The realisation that God owns all wealth, and that we are no more than stewards or channels through which wealth is supposed to flow, will constantly remind us that there lies a purpose behind our wealth possession; a reason God chose to give us the wealth. This realisation would deter us from acquiring wealth at all cost and should also guide us in the utilisation of the wealth once we acquire it.
Principle 2: Labour creates wealth
My people, the Yoruba, have a proverb that “work is the antidote to poverty.” Much more than that, smart and hard work will create enduring wealth. It is the only combination that can produce that. If you want to create enduring wealth, then go the way of the ant, which works hard and gathers even in times of plenty to prepare for lean times.
Principle 3: Exchange and value-creation principle
Money has been rightly defined as a means of exchange. So that is it; create something others would want from you, and what they give to you in exchange is money. Add value to other people by helping them meet their needs, and they would gladly part with their money in exchange.
Principle 4: Savings and delayed gratification
After work, the next principle on which all enduring wealth is based is savings and delayed gratification. No man became truly rich without passing through the path of savings, by delaying gratification from the present to the future. We do not have to get everything we want now, let us give some thought to postponing some of our desires for the sake of the future.
Principle 5: Interest compounding
This is the principle that balloons all savings and investments. In fact, it has been described as the eighth wonder of the world and man’s greatest invention, by the great physicist, Albert Einstein. The principle simply refers to the process in which both the principal investment and the interest earned on the principal yield interest, as opposed to the simple interest process in which only the principal invested yields interest. It has been likened to a man having two goats, which produce four goats and the four goats produce another eight goats and so on. Before the man knows what is happening, his compound would be filled with goats! All wise investors have taken advantage of this principle over time.
Principle 6: Integrity and uprightness
Integrity has been described as the process of aligning our thoughts, words and deeds; making your word your bond, and doing nothing to cheat the other party of his rightful portion. Without this, man degenerates to animal level and becomes unpredictable and untrustworthy in business, at home and in the community. Lasting wealth creation is totally impossible without integrity.
Principle 7: Preparing for, creating and exploiting opportunities
Some people have erroneously tagged the proceeds of this principle ‘luck’. According to George Classon and Stephen Spiegel in their separate works on wealth creation, what people call luck is no more than preparation meeting opportunity. So, when next you are tempted to call that wealthy man lucky, make haste to first learn from his habit of making adequate preparation and going in search of opportunities even where none seems to exist.
Principle 8: Prudence/Frugality (versus extravagance and wastage)
Prudence refers to wisdom in financial matters while frugality simply means practising economy in spending. Both principles point in the same direction of being wise in matters of finances. Remember that the smallest leaks can sink the biggest ships!
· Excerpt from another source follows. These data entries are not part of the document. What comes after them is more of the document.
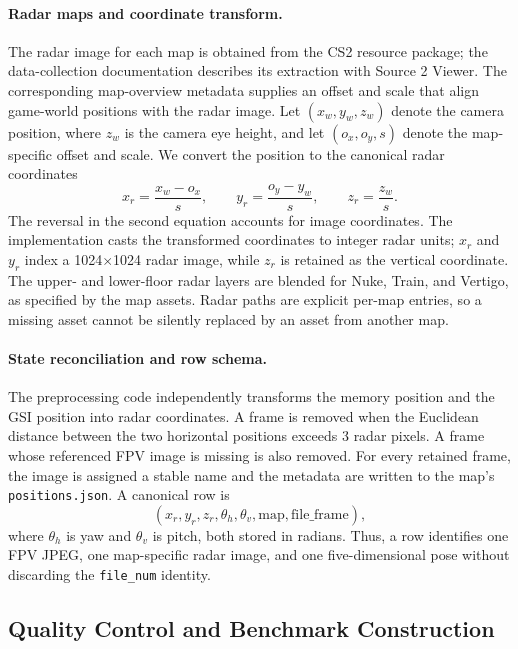 \paragraph{Radar maps and coordinate transform.}
The radar image for each map is obtained from the CS2 resource package; the
data-collection documentation describes its extraction with Source 2 Viewer.
The corresponding map-overview metadata supplies an offset and scale that
align game-world positions with the radar image.  Let
$(x_w,y_w,z_w)$ denote the camera position, where $z_w$ is the camera eye
height, and let $(o_x,o_y,s)$ denote the map-specific offset and scale.  We
convert the position to the canonical radar coordinates
\begin{equation}
    x_r = \frac{x_w-o_x}{s}, \qquad
    y_r = \frac{o_y-y_w}{s}, \qquad
    z_r = \frac{z_w}{s}.
\end{equation}
The reversal in the second equation accounts for image coordinates.  The
implementation casts the transformed coordinates to integer radar units;
$x_r$ and $y_r$ index a 1024$\times$1024 radar image, while $z_r$ is retained
as the vertical coordinate.  The upper- and lower-floor radar layers are
blended for Nuke, Train, and Vertigo, as specified by the map assets.  Radar
paths are explicit per-map entries, so a missing asset cannot be silently
replaced by an asset from another map.

\paragraph{State reconciliation and row schema.}
The preprocessing code independently transforms the memory position and the
GSI position into radar coordinates.  A frame is removed when the Euclidean
distance between the two horizontal positions exceeds 3 radar pixels.  A
frame whose referenced FPV image is missing is also removed.  For every
retained frame, the image is assigned a stable name and the metadata are
written to the map's \texttt{positions.json}.  A canonical row is
\begin{equation}
    (x_r,y_r,z_r,\theta_h,\theta_v,\mathrm{map},\mathrm{file\_frame}),
\end{equation}
where $\theta_h$ is yaw and $\theta_v$ is pitch, both stored in radians.
Thus, a row identifies one FPV JPEG, one map-specific radar image, and one
five-dimensional pose without discarding the \texttt{file\_num} identity.

\subsection{Quality Control and Benchmark Construction}
\label{subsec:data_filter}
Principle 9: Moderation (versus gluttony and drunkenness)
I know of some individuals, especially men, who cannot do without visiting pepper soup and drinking joints on a daily basis. If you sum up the money they spend on frivolities at these joints and calculate what this is capable of yielding if invested with the aid of interest compounding, you will nearly weep for such people, and they constitute a large portion of the people who complain of being poor.
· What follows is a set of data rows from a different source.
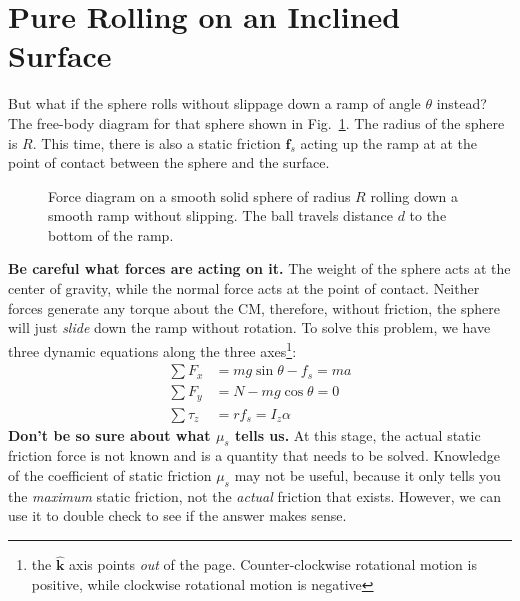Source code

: \documentclass{../../../oss-handout}
\newcommand{\mb}[1]{\mathbf{#1}}
\newcommand{\kkk}{\bm{\hat{k}}}
\begin{document}
\section{Pure Rolling on an Inclined Surface}
But what if the sphere rolls without slippage down a ramp of angle $\theta$
instead? The free-body diagram for that sphere shown in Fig.~\ref{roll-ramp}.
The radius of the sphere is $R$. This time, there is also a static friction
$\mb{f}_s$ acting up the ramp at at the point of contact between the sphere and
the surface.
\begin{figure}[!ht]
  \centering
  \caption{Force diagram on a smooth solid sphere of radius $R$ rolling down a
    smooth ramp without slipping. The ball travels distance $d$ to the bottom
    of the ramp.}
  \label{roll-ramp}
\end{figure}

\textbf{Be careful what forces are acting on it.} The weight of the sphere acts
at the center of gravity, while the normal force acts at the point of contact.
Neither forces generate any torque about the CM, therefore, without friction,
the sphere will just \emph{slide} down the ramp without rotation. To solve this
problem, we have three dynamic equations along the three
axes\footnote{the $\kkk$ axis points \emph{out} of the page. Counter-clockwise
  rotational motion is positive, while clockwise rotational motion is negative}:
\begin{align}
  \sum F_x&=mg\sin\theta-f_s=ma\\ \label{f_x}
  \sum F_y&=N-mg\cos\theta=0\\
  \sum\tau_z&=rf_s=I_z\alpha \label{tau}
\end{align}
\textbf{Don't be so sure about what $\mu_s$ tells us.} At this stage, the
actual static friction force is not known and is a quantity that needs to be
solved. Knowledge of the coefficient of static friction $\mu_s$ may not be
useful, because it only tells you the \emph{maximum} static friction, not the
\emph{actual} friction that exists. However, we can use it to double check to
see if the answer makes sense.
\end{document}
Principle 10: Tolerable financial responsibility
This principle teaches that, while you should be charitable and a giver, you ought to bear only the financial responsibilities you will be able to carry without doing harm to your personal welfare or that of your immediate family. I see no sense, for instance, in a man accommodating and feeding so many people to the detriment of the basic needs of his immediate family members, all in the spirit of a being a good giver. Such giving, in my view, is misplaced, and has no blessing attached to it.
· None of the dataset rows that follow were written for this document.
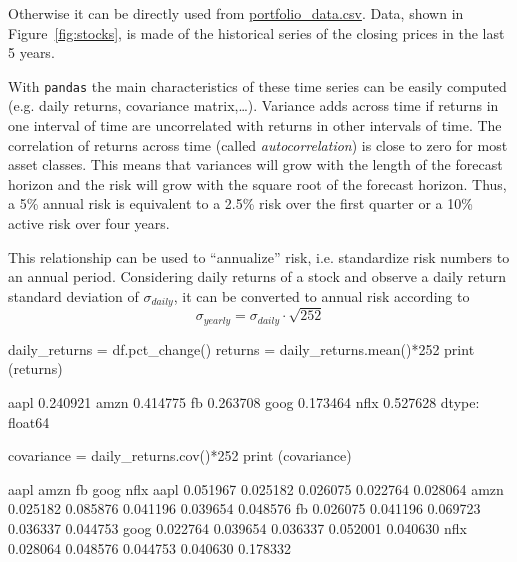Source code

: Otherwise it can be directly used from \href{https://raw.githubusercontent.com/matteosan1/finance_course/develop/libro/input_files/portfolio_data.csv}{portfolio\_data.csv}. 
Data, shown in Figure~\ref{fig:stocks}, is made of the historical 
series of the closing prices in the last 5 years. 

With \texttt{pandas} the main characteristics of these time series can be easily computed (e.g. daily returns, covariance matrix,\ldots).
Variance adds across time if returns in one interval of time are uncorrelated with returns in other intervals of time. The correlation of returns across time (called \emph{autocorrelation}) is close to zero for most asset classes. This means that variances will grow with the length of the forecast horizon and the risk will grow with the square root of the forecast horizon. Thus, a 5\% annual risk is equivalent to a 2.5\% risk over the first quarter or a 10\% active risk over four years. 

This relationship can be used to “annualize” risk, i.e. standardize risk numbers to an annual period. Considering daily returns of a stock and observe a daily return standard deviation of $\sigma_{daily}$, it can be converted to annual risk according to
\begin{equation}
\sigma_{yearly} = \sigma_{daily}\cdot\sqrt{252}
\end{equation}

\begin{ipython}
daily_returns = df.pct_change()
returns = daily_returns.mean()*252
print (returns)
\end{ipython}
\begin{ioutput}
aapl    0.240921
amzn    0.414775
fb      0.263708
goog    0.173464
nflx    0.527628
dtype: float64
\end{ioutput}

\begin{ipython}
covariance = daily_returns.cov()*252
print (covariance)
\end{ipython}
\begin{ioutput}
          aapl      amzn        fb      goog      nflx
aapl  0.051967  0.025182  0.026075  0.022764  0.028064
amzn  0.025182  0.085876  0.041196  0.039654  0.048576
fb    0.026075  0.041196  0.069723  0.036337  0.044753
goog  0.022764  0.039654  0.036337  0.052001  0.040630
nflx  0.028064  0.048576  0.044753  0.040630  0.178332
\end{ioutput}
Principle 11: Wealth as a necessity and not an evil
Many people’s mind-sets have been warped by years of deprivation such that they now see wealth as a corrupting factor. Money is not the root to any evil. Money, in itself, is neither good nor bad. It becomes either good or bad in the hand of its owner/holder. So, we should neither see money as evil nor talk evil of rich people. There is nothing inherently bad about the rich and we should actually endeavour to be in their class!
Principle 12: Patience, persistence and perseverance
This is the principle that wraps it all up. Whatever you do, you must learn the virtues of patience, persistence and perseverance. This is what Dr. Sidney Newton Bremer refers to as bulldog tenacity or ‘stick-to-it-tiveness’. There indeed is gold where you stand, and as long as you dig deep and straight enough, you are bound to hit it someday. And it won’t be as long as you might think!